What lines below hold the string "cells"? Copy them all.

--- Plain-text document sources ---
——————————
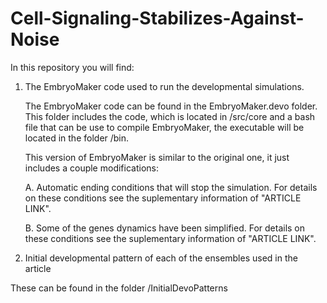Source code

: # Cell-Signaling-Stabilizes-Against-Noise

In this repository you will find:

1. The EmbryoMaker code used to run the developmental simulations.

   The EmbryoMaker code can be found in the EmbryoMaker.devo folder. This folder includes the code, which is located in /src/core and a bash file that can be use to compile EmbryoMaker, the executable will be located in the folder /bin.
	 
	 This version of EmbryoMaker is similar to the original one, it just includes a couple modifications:
	 
	 A. Automatic ending conditions that will stop the simulation. For details on these conditions see the suplementary information of "ARTICLE LINK". 
	
	B. Some of the genes dynamics have been simplified. For details on these conditions see the suplementary information of "ARTICLE LINK". 

2. Initial developmental pattern of each of the ensembles used in the article

These can be found in the folder /InitialDevoPatterns
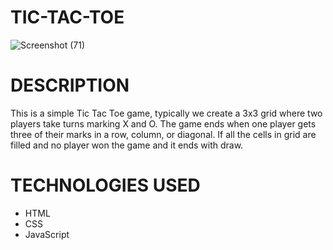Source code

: # TIC-TAC-TOE
![Screenshot (71)](https://github.com/user-attachments/assets/ad1ea5fc-c58d-4c46-b462-8b6983d009f5)
# DESCRIPTION
This is a simple Tic Tac Toe game, typically we create a 3x3 grid where two players take turns marking X and O. The game ends when one player gets three of their marks in a row, column, or diagonal. If all the cells in grid are filled and no player won the game and it ends with draw.
# TECHNOLOGIES USED
- HTML
- CSS
- JavaScript

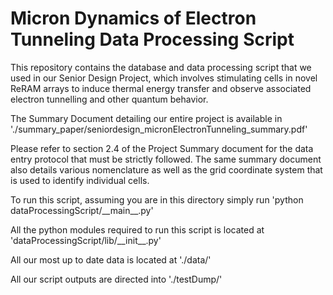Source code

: # Micron Dynamics of Electron Tunneling Data Processing Script

This repository contains the database and data processing script that we used in our Senior Design Project, which
involves stimulating cells in novel ReRAM arrays to induce thermal energy transfer and observe associated electron
tunnelling and other quantum behavior.

The Summary Document detailing our entire project is available in './summary_paper/seniordesign_micronElectronTunneling_summary.pdf'

Please refer to section 2.4 of the Project Summary document for the data entry protocol that must be strictly followed.
The same summary document also details various nomenclature as well as the grid coordinate system that is used to
identify individual cells.

To run this script, assuming you are in this directory simply run 'python dataProcessingScript/\_\_main\_\_.py'

All the python modules required to run this script is located at 'dataProcessingScript/lib/\_\_init\_\_.py'

All our most up to date data is located at './data/'

All our script outputs are directed into './testDump/'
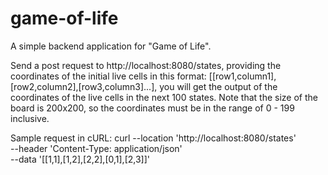 # game-of-life
A simple backend application for "Game of Life".

Send a post request to http://localhost:8080/states, providing the coordinates of the initial live cells in this format: [[row1,column1],[row2,column2],[row3,column3]...],
you will get the output of the coordinates of the live cells in the next 100 states.
Note that the size of the board is 200x200, so the coordinates must be in the range of 0 - 199 inclusive.

Sample request in cURL:
curl --location 'http://localhost:8080/states' \
--header 'Content-Type: application/json' \
--data '[[1,1],[1,2],[2,2],[0,1],[2,3]]'

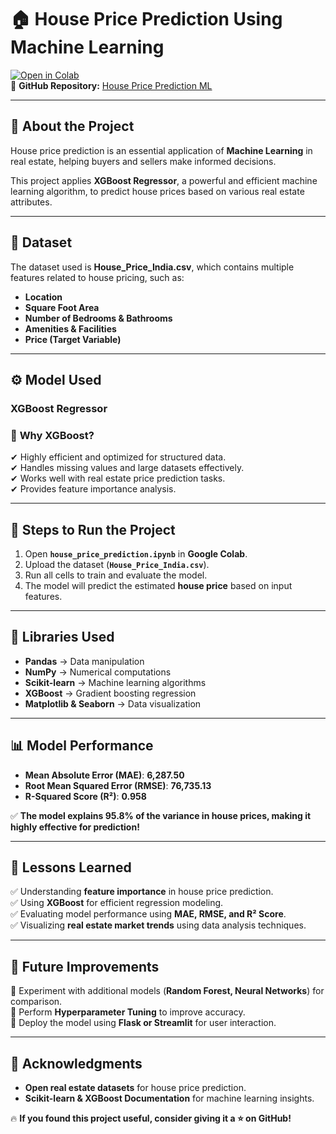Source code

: # 🏠 **House Price Prediction Using Machine Learning**  

[![Open in Colab](https://colab.research.google.com/assets/colab-badge.svg)](https://colab.research.google.com/drive/1K1dn0L82vmq_86h22Xh4ZLWaAbrNinwE?usp=sharing)  
🔗 **GitHub Repository:** [House Price Prediction ML](https://github.com/NithyaDharshini-K/House-Price-Prediction-ML.git)  

---

## 🚀 **About the Project**  
House price prediction is an essential application of **Machine Learning** in real estate, helping buyers and sellers make informed decisions.  

This project applies **XGBoost Regressor**, a powerful and efficient machine learning algorithm, to predict house prices based on various real estate attributes.  

---

## 📂 **Dataset**  
The dataset used is **House_Price_India.csv**, which contains multiple features related to house pricing, such as:  

- **Location**  
- **Square Foot Area**  
- **Number of Bedrooms & Bathrooms**  
- **Amenities & Facilities**  
- **Price (Target Variable)**  

---

## ⚙️ **Model Used**  
### **XGBoost Regressor**  

### 🔹 **Why XGBoost?**  
✔ Highly efficient and optimized for structured data.  
✔ Handles missing values and large datasets effectively.  
✔ Works well with real estate price prediction tasks.  
✔ Provides feature importance analysis.  

---

## 🔧 **Steps to Run the Project**  
1. Open **`house_price_prediction.ipynb`** in **Google Colab**.  
2. Upload the dataset (**`House_Price_India.csv`**).  
3. Run all cells to train and evaluate the model.  
4. The model will predict the estimated **house price** based on input features.  

---

## 📌 **Libraries Used**  
- **Pandas** → Data manipulation  
- **NumPy** → Numerical computations  
- **Scikit-learn** → Machine learning algorithms  
- **XGBoost** → Gradient boosting regression  
- **Matplotlib & Seaborn** → Data visualization  

---

## 📊 **Model Performance**  
- **Mean Absolute Error (MAE)**: **6,287.50**  
- **Root Mean Squared Error (RMSE)**: **76,735.13**  
- **R-Squared Score (R²)**: **0.958**  

✅ **The model explains 95.8% of the variance in house prices, making it highly effective for prediction!**  

---

## 📖 **Lessons Learned**  
✅ Understanding **feature importance** in house price prediction.  
✅ Using **XGBoost** for efficient regression modeling.  
✅ Evaluating model performance using **MAE, RMSE, and R² Score**.  
✅ Visualizing **real estate market trends** using data analysis techniques.  

---

## 🎯 **Future Improvements**  
🔹 Experiment with additional models (**Random Forest, Neural Networks**) for comparison.  
🔹 Perform **Hyperparameter Tuning** to improve accuracy.  
🔹 Deploy the model using **Flask or Streamlit** for user interaction.  

---

## 📜 **Acknowledgments**  
- **Open real estate datasets** for house price prediction.  
- **Scikit-learn & XGBoost Documentation** for machine learning insights.  

🔥 **If you found this project useful, consider giving it a ⭐ on GitHub!**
——————————
--- Your response ---
This is a simple Tic Tac Toe game, typically we create a 3x3 grid where two players take turns marking X and O. The game ends when one player gets three of their marks in a row, column, or diagonal. If all the cells in grid are filled and no player won the game and it ends with draw.
involves stimulating cells in novel ReRAM arrays to induce thermal energy transfer and observe associated electron
identify individual cells.
Send a post request to http://localhost:8080/states, providing the coordinates of the initial live cells in this format: [[row1,column1],[row2,column2],[row3,column3]...],
you will get the output of the coordinates of the live cells in the next 100 states.
3. Run all cells to train and evaluate the model.  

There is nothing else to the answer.